Leonhard Pfunds emotionale Achterbahnfahrt durch seine erste Weltcup-Saison
Dora CichoriusLeonhard Pfunds emotionale Achterbahnfahrt durch seine erste Weltcup-Saison
Leonhard Pfund, Biathlet aus Bad Tölz, hat seine erste vollständige Weltcup-Saison mit Höhen und Tiefen abgeschlossen. Der 25-Jährige feierte seinen ersten Sieg im IBU-Cup sowie eine Silbermedaille bei den Europameisterschaften. Trotz dieser Erfolge beschrieb er die anspruchsvolle Saison als eine Achterbahnfahrt der Emotionen.
Pfunds Debüt im Weltcup stellte ihn sowohl körperlich als auch mental auf die Probe. Der dicht gedrängte Wettkampfkalender ließ kaum Zeit zur Erholung, und er gab offen zu, mit Selbstzweifeln gekämpft zu haben, als seine Leistungen nachließen. Dennoch gab es Lichtblicke: der erste Sieg im IBU-Cup und die EM-Silbermedaille ragten heraus.
Optimistisch blickt Pfund in die Zukunft des deutschen Biathlons. Er verweist auf eine neue Generation motivierter Athleten, die bereitsteht, und betont, dass die besten Tage des Sports in Deutschland noch bevorstehen. Entschlossen, Skeptiker zum Schweigen zu bringen, konzentriert er sich bereits auf die nächste Saison – mit dem Ziel, seine Fortschritte auszubauen und den wachsenden Erwartungen gerecht zu werden.

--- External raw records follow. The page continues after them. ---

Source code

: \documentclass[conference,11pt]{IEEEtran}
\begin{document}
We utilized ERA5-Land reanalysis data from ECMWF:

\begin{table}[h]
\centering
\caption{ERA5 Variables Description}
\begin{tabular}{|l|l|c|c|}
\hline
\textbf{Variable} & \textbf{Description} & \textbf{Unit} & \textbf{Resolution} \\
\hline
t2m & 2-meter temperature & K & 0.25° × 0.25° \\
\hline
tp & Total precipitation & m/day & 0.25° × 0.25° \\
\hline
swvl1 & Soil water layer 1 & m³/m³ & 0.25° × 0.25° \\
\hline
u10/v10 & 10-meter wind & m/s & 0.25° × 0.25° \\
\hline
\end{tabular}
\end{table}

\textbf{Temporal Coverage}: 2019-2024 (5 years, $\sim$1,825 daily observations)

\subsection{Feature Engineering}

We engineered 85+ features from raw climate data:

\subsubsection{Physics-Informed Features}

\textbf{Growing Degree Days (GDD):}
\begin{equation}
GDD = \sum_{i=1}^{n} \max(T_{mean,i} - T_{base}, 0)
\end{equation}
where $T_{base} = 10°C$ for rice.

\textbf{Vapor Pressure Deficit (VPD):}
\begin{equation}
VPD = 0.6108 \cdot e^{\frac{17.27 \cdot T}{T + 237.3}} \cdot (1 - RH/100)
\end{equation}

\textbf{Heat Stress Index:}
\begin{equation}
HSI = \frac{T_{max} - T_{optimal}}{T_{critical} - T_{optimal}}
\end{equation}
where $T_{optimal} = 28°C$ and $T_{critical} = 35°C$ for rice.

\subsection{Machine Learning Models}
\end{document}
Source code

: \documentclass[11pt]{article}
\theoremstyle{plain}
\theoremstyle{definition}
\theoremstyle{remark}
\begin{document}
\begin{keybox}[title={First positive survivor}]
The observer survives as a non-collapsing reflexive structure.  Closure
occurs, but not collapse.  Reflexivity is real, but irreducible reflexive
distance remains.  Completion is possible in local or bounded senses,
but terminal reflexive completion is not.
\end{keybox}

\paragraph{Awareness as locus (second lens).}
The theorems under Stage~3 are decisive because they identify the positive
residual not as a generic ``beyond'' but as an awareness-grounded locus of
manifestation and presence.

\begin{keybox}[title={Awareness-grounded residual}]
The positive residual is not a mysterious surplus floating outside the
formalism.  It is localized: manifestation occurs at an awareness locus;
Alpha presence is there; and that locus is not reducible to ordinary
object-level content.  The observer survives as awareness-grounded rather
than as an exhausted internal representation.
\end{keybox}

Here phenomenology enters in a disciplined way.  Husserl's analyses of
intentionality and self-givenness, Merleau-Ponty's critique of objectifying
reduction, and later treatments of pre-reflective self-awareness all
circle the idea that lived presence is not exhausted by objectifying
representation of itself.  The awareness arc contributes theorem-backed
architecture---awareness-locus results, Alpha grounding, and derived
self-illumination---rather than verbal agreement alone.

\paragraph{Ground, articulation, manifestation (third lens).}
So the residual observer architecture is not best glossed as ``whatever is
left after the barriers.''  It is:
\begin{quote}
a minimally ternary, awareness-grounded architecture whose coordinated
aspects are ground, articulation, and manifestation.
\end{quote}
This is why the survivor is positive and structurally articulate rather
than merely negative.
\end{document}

Mit Blick nach vorn will Pfund seine Fähigkeiten verfeinern und an seine Grenzen gehen. Sein Vertrauen in den deutschen Nachwuchs deutet auf einen möglichen Aufschwung der Sportart hin. Die kommenden Jahre werden zeigen, ob sein Glaube – und seine eigenen Leistungen – den deutschen Biathlon wieder an die Spitze führen können.